I looked at him, confused. “Still? What d’you mean?”

He pulled off his parka’s hood and looked straight at me, and his eyes were black as coal. “If you’d died, the autopsy would have revealed what happened to you. And we could have used that, now, against the bloody bastard. Add it to the lads dying in Long Kesh and Thatcher’s stupid commentaries and the one shot dead by a plastic bullet, the world would have joined us in condemning the Brits and the Prods and -- ”

I laughed at him, startling him into silence. “You think the world fuckin’ cares? You think anybody gives a tinker’s damn what happens to a group of Paddies in a place nobody knows? Fuckin’ shite, Colm, I give you more credit than that!”

“Haven’t you been listening to the world screaming -- ?”

“Words! Nothing but words! What have they DONE about it? Not one fuckin’ thing!
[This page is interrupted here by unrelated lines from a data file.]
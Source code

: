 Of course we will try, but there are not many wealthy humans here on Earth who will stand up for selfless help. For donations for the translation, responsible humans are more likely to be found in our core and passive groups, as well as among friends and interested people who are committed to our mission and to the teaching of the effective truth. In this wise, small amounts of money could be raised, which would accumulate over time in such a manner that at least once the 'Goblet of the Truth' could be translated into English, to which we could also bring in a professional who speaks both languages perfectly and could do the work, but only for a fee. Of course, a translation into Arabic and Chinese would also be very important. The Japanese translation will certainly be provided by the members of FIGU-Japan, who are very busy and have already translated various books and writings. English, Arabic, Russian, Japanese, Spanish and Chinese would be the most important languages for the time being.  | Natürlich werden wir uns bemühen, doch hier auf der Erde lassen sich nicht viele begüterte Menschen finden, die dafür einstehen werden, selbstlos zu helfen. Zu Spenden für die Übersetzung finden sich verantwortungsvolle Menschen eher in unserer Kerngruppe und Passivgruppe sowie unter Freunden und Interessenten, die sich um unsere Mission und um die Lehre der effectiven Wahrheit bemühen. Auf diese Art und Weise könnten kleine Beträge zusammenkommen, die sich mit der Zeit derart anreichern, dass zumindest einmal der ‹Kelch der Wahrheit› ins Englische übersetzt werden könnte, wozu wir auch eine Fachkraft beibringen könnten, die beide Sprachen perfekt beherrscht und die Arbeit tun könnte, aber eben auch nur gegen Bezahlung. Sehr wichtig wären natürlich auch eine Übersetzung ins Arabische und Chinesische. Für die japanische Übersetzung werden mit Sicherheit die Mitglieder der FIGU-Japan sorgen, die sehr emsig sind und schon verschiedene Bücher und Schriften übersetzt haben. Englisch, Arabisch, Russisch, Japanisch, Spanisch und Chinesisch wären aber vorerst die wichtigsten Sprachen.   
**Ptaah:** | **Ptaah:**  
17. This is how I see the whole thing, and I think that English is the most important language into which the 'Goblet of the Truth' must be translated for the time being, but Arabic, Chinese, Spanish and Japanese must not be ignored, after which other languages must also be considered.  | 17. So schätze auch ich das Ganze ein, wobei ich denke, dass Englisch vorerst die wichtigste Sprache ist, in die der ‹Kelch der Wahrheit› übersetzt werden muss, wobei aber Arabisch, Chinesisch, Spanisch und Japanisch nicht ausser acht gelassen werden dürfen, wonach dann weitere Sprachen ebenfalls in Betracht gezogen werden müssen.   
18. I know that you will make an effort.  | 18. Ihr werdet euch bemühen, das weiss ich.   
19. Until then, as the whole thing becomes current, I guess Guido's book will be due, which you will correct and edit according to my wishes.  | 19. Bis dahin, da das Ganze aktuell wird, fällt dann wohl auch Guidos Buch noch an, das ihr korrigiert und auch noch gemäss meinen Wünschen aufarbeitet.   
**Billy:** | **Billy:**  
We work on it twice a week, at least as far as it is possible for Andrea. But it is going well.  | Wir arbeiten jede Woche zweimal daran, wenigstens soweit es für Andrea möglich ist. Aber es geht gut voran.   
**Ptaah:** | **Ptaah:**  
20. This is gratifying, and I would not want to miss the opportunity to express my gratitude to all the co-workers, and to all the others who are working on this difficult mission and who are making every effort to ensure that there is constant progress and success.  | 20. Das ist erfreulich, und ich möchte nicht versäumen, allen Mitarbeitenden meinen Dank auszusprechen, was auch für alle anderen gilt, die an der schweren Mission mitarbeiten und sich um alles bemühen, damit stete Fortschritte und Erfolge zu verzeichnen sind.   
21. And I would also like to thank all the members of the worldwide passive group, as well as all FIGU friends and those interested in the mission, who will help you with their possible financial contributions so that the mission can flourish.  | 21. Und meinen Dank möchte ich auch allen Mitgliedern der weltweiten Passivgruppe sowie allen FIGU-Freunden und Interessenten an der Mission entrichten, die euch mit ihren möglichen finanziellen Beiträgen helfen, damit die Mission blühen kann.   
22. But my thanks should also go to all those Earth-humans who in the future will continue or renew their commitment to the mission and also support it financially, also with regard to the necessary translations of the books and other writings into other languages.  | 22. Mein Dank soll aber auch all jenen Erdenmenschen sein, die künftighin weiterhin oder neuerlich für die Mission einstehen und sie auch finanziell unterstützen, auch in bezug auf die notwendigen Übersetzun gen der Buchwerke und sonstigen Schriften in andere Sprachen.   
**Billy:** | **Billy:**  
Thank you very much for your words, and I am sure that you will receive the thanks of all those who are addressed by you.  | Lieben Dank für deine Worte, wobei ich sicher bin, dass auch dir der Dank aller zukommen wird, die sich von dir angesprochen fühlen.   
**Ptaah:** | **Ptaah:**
The Brits under Thatcher think they’ll win, despite their history of losing over and over and over and making a muck of it every time. The Americans’re too busy rewriting their history to minimize their own stupidity in Viet Nam to really care. And the rest of the world, oh they say the right things but ask them to back it up with action and you get nothing but more words. Even the bloody Republic wants nothing to do with us.”

“Bren, as a friend I warn you -- don’t say things like that around here. Some’ll think you a traitor to the cause and -- ”

“Aw, Christ -- you sound like somebody from Madison Avenue who honestly thinks selling Cheerios’ to kids means he’s promoting a healthy breakfast and not merely adding to their sugar intake.”
“That doesn’t make any sense.” 
I leaned on the wall and looked at Colm, cock-eyed, probably an idiot’s grin on my face.

“Colm, my Uncle Sean has a bar in Houston. A fine Irish pub with live music on Wednesday, Friday and Saturday nights with an open mike on Sundays, and I went there a few times. People come from all over to drink his fine selection of beer and listen and sing and dance, many of them Irish, but not all by any means. And they sit about on St. Patrick’s Day and get drunk and listen to the lads weave glorious tales of Mother Ireland’s history and ruin, and how grand it’d be were she whole, again, and make vicious smears against the Brits and repeat lies about the situation here and in Belfast and talk and talk and talk, and after all of it, finally toss a few dollars in the till, for the cause, barkeep. And others would listen and nod their heads and sip their beers and go about their lives without another thought of it...because they don’t really care. The blacks don’t care. The Latins don’t. The Asians don’t. And truth be told, neither do the Anglos.

“Oh, the words they use are glorious and meaningful, but that’s all they’ll ever be is words. If anyone else in the world truly wanted the Troubles to end, they’d do more than bleat about the horrible situation in that god-forsaken land. They’d take action. They’d show the Brits there’s too much of a price will be paid if this keeps on. They’d DO something. But what has anyone truly done? To Rome, the situation’s untenable, but their priests keep helping the likes of you. America says they hope civil rights will be had by all, then her arms dealers sell you the weapons you need, not give them, not like they’re doing in Afghanistan, while British arms dealers sell theirs to the Unionists. The Prods violate the laws of England and the Geneva Convention, but when have they ever been held accountable for it? Even the European Court of Human Rights gave into them! No one wants this to end, Colm. Not your side. Not their side. Not anyone.”

“And why would anyone want that, Bren?”

“I don’t know. I just look at the reality of it and that’s what I see.”